Marina Lopes, que criou o site Laresonline, conhece bem esta realidade. Quando, no início deste ano, fez uma pesquisa para tentar encontrar lares com mensalidades até 500 euros, sem sucesso, percebeu que havia estabelecimentos lucrativos, afastados dos grandes centros urbanos, a cobrar mensalidades mais baixas do que era usual – à volta de 750 euros. Um valor inferior aos custos reclamados pelos lares do sector social, que podem ficar com até 85% da reforma do idoso, mais 355 euros da comparticipação da Segurança Social, tendo os familiares que suportar a parte que falta até ao total de 938 euros, que é o custo calculado por idoso.

“Esta é uma área extremamente complexa. Há lares do sector social que têm camas reservadas para a Segurança Social, camas com acordos de comparticipação da Segurança Social e ainda camas privadas, algumas com custos superiores às dos lares lucrativos, o que é estranho, porque teoricamente não existem para ter lucro”, diz. Quanto ao problema dos clandestinos, Marina Lopes acredita que o Estado “não vai resolver o problema porque não tem onde colocar estas pessoas”.
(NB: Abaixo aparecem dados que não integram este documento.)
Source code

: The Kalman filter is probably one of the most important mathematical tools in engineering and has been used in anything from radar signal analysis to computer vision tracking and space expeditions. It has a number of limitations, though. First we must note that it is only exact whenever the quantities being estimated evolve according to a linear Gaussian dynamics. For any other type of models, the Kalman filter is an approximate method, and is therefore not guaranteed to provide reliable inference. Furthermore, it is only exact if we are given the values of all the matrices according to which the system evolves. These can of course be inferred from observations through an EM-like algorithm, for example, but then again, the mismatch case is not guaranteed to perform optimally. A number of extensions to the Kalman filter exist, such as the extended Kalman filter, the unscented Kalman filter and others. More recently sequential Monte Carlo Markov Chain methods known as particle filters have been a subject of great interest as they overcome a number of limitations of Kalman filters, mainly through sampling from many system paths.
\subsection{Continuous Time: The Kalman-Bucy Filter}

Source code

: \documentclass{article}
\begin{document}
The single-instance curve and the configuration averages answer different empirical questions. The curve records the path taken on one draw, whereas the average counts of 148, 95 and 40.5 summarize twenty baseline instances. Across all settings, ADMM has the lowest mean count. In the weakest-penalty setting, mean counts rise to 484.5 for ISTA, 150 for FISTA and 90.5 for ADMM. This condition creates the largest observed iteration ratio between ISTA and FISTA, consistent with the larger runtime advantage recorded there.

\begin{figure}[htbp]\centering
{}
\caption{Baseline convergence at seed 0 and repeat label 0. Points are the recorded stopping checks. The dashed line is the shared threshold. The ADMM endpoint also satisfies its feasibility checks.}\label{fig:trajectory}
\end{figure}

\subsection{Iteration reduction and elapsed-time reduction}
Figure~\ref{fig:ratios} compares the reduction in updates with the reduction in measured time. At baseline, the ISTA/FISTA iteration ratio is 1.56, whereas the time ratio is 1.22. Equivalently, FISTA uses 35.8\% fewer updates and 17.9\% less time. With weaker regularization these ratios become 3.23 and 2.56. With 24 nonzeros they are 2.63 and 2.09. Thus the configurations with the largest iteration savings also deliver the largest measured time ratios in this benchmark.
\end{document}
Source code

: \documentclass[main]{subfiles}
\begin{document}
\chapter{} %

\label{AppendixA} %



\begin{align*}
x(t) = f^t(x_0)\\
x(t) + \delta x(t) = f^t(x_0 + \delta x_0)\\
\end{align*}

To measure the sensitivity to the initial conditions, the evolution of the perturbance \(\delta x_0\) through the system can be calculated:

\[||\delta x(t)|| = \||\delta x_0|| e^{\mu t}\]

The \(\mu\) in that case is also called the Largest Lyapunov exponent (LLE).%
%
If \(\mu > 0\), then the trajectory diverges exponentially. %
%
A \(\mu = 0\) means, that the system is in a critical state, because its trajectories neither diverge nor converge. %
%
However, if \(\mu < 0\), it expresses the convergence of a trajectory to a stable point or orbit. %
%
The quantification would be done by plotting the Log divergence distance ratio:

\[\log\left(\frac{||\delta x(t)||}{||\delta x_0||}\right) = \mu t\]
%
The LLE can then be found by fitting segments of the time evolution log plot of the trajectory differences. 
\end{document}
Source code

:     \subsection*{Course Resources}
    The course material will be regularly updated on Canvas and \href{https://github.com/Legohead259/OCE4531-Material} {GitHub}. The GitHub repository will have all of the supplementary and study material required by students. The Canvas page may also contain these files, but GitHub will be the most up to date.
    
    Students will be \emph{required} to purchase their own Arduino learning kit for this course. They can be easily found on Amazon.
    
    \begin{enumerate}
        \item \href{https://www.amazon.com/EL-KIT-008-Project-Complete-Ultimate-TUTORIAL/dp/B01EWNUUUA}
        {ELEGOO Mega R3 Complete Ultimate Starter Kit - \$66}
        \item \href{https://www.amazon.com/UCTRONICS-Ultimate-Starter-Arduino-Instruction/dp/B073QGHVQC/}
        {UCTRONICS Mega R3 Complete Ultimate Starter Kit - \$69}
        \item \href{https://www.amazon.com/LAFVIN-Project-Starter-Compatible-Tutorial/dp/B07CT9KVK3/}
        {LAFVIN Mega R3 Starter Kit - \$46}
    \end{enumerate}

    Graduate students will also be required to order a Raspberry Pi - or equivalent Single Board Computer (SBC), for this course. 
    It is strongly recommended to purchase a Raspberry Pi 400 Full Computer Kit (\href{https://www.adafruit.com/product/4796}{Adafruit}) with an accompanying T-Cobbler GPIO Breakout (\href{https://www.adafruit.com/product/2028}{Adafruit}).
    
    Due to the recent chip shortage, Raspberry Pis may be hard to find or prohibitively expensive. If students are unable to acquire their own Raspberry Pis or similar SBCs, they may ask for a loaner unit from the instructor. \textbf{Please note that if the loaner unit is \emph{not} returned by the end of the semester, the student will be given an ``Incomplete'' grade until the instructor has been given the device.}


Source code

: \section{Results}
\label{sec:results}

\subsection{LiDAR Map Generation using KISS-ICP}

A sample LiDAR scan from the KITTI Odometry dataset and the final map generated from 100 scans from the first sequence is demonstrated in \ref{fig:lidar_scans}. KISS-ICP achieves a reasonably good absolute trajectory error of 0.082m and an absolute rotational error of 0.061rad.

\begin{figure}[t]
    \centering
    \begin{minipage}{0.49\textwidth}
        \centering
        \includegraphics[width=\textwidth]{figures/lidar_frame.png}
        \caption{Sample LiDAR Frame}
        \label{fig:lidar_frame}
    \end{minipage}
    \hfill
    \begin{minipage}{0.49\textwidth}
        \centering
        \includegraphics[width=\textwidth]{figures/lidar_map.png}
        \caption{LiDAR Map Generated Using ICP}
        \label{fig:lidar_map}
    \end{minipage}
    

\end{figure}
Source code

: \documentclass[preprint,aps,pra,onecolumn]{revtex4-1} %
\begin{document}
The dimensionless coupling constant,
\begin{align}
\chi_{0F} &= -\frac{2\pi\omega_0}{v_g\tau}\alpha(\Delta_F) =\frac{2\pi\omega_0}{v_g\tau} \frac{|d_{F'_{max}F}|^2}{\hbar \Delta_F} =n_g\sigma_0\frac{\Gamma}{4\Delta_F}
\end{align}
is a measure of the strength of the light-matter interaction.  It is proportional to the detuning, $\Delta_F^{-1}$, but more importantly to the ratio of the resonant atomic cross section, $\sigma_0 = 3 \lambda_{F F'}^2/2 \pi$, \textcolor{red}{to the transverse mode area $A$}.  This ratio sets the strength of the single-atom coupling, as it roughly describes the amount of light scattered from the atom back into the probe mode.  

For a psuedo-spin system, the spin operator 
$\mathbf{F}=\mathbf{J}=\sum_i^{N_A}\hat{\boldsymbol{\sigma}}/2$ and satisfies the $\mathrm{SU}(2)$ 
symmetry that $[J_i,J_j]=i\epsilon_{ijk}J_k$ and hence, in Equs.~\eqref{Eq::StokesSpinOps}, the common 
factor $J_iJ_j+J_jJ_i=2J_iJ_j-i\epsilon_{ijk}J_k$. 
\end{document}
O Governo já prometeu avançar com legislação para combater estes problemas. Admitindo que os actuais valores das coimas “não dissuadiam repetidas infracções”, o gabinete do ministro da Solidariedade, Emprego e Segurança Social adiantou ao PÚBLICO que, “muito em breve”, vai ser publicada legislação “para responsabilizar quem abandone idosos e pessoas adultas em situações de dependência”, e um diploma que aumentará de forma significativa as sanções pecuniárias, que não eram revistas há 16 anos. “Este diploma vai garantir que a prática deste ilícito não é compensatória e, acima de tudo, vai punir as reincidências”, acredita o responsável do gabinete de Pedro Mota Soares. Funcionará ainda “como um claro elemento dissuasor da prática de ilícitos, em particular do exercício da actividade sem licenciamento para as situações de negligência e maus tratos sobre idosos”.

Até 31 de Outubro deste ano, a Segurança Social tinha 1406 acordos de cooperação, correspondentes a 53.300 vagas comparticipadas em lares e residências para idosos. A sua despesa, em 2012, ascendeu a 250 milhões de euros.